* Problem to work on *
In the entries below, find each line with the string "must" and copy it.

Source texts of formatted documents:
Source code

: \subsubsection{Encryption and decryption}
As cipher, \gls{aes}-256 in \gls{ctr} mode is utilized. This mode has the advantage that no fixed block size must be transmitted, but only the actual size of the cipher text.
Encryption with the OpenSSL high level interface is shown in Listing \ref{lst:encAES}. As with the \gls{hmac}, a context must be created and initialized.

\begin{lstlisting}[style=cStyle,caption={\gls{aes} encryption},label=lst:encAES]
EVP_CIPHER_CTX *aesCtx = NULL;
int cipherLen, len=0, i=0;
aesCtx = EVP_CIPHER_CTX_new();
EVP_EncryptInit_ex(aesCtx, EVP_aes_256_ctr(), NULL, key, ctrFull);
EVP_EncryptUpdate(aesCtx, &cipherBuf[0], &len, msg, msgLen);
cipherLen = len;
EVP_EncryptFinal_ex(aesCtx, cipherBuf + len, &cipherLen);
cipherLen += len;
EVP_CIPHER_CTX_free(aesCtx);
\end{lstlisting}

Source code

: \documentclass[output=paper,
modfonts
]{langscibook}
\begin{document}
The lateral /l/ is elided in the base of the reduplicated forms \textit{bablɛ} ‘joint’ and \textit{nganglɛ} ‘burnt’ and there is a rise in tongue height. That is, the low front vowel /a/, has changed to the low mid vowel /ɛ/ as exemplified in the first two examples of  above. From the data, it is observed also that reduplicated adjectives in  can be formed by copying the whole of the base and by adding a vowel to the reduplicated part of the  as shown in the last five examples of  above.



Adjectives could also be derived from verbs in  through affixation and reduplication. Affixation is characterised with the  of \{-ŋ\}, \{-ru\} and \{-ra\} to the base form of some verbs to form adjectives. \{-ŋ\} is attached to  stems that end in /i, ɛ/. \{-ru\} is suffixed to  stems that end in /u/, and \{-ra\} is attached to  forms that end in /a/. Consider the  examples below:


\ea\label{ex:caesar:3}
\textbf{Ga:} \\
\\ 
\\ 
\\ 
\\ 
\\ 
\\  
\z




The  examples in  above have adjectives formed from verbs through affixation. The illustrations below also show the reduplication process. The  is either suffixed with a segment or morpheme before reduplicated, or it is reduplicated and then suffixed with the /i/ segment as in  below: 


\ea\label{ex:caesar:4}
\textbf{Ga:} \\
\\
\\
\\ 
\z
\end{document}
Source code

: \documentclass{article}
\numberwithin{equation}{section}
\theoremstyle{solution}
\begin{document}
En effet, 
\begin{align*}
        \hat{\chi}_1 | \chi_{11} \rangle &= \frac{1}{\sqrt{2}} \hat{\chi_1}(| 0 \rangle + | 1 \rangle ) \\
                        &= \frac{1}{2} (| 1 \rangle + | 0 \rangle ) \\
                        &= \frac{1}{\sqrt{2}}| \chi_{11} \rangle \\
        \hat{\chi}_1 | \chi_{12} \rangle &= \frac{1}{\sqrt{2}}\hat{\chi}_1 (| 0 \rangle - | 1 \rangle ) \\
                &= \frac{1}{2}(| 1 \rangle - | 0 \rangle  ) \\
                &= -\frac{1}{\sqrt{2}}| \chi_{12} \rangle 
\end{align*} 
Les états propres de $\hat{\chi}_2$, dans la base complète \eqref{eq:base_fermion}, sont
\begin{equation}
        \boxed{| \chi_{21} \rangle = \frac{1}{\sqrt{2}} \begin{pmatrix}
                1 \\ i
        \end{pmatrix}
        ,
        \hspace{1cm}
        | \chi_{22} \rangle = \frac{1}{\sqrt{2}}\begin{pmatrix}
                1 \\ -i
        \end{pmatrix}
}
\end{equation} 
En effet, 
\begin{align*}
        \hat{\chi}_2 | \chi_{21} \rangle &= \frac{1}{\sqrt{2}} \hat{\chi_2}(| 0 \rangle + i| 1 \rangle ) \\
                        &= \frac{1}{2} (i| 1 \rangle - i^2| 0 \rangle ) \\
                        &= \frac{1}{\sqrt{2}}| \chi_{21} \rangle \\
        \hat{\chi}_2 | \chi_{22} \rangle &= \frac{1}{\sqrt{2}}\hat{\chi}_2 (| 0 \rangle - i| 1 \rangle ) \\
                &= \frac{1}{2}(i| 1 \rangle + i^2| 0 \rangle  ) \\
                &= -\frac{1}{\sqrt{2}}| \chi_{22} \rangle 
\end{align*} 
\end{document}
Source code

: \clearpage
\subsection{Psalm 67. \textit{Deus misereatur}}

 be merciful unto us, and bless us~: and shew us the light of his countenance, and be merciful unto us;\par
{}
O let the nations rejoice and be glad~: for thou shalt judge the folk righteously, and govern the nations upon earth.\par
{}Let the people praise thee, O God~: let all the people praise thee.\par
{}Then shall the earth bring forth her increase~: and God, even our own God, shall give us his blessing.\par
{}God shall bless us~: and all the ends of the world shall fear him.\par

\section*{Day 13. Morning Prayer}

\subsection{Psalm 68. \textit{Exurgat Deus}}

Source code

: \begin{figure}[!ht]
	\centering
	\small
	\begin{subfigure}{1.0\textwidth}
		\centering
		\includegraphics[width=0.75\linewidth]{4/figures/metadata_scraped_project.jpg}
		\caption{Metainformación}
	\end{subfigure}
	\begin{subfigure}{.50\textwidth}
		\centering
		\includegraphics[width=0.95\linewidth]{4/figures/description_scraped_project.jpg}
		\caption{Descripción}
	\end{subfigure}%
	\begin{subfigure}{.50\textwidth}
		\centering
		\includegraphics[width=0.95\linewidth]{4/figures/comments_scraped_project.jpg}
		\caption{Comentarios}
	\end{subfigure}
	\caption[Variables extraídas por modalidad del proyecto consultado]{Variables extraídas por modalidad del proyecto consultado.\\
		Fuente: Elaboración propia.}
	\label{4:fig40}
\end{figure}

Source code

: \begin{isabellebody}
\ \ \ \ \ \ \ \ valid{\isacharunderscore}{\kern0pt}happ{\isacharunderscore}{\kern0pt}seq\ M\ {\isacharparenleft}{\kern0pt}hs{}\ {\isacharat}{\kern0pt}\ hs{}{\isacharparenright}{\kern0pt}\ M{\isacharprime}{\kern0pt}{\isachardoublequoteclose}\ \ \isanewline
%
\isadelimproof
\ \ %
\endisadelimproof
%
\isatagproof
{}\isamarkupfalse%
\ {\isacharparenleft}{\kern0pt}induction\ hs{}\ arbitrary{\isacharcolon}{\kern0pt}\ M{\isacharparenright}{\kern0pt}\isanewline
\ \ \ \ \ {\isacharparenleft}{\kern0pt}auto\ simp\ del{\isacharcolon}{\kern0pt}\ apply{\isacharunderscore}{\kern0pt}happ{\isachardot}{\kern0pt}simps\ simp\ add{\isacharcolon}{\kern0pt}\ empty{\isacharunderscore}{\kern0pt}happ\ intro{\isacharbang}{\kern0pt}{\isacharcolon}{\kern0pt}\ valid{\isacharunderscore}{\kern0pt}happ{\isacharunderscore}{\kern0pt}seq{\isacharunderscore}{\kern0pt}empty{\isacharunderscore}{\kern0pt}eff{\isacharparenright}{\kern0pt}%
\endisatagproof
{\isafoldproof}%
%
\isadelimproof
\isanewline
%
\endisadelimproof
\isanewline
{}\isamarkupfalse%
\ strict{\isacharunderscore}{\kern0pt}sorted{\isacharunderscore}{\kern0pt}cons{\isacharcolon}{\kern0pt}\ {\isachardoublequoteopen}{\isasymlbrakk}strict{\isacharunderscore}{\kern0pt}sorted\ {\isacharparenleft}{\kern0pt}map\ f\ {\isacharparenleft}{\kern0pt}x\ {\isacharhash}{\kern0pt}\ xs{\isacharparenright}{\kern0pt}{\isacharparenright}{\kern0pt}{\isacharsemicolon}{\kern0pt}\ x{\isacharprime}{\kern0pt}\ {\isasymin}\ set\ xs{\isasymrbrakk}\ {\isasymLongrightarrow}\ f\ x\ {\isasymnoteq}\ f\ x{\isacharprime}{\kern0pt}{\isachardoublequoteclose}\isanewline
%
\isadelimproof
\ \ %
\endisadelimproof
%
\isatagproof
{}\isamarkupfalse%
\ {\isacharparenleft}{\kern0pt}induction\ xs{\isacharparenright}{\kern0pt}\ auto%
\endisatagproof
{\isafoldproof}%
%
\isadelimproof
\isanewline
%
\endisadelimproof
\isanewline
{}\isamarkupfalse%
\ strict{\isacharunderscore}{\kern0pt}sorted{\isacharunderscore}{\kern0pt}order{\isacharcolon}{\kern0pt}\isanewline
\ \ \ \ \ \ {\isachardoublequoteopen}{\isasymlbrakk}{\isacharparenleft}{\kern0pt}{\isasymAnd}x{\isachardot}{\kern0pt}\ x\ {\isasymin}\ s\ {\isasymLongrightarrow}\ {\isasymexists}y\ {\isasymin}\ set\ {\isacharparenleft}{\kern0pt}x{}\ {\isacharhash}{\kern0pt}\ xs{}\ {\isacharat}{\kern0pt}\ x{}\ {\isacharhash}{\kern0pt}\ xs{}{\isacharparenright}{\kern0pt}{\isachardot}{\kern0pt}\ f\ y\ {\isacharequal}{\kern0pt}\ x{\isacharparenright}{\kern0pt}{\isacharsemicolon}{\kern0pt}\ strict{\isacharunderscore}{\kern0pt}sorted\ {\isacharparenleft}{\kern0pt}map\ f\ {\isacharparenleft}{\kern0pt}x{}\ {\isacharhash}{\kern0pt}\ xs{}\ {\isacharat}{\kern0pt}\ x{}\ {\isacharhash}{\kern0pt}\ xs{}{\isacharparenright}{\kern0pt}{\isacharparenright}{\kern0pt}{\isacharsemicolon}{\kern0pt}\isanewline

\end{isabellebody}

* Problem solution *
As cipher, \gls{aes}-256 in \gls{ctr} mode is utilized. This mode has the advantage that no fixed block size must be transmitted, but only the actual size of the cipher text.
Encryption with the OpenSSL high level interface is shown in Listing \ref{lst:encAES}. As with the \gls{hmac}, a context must be created and initialized.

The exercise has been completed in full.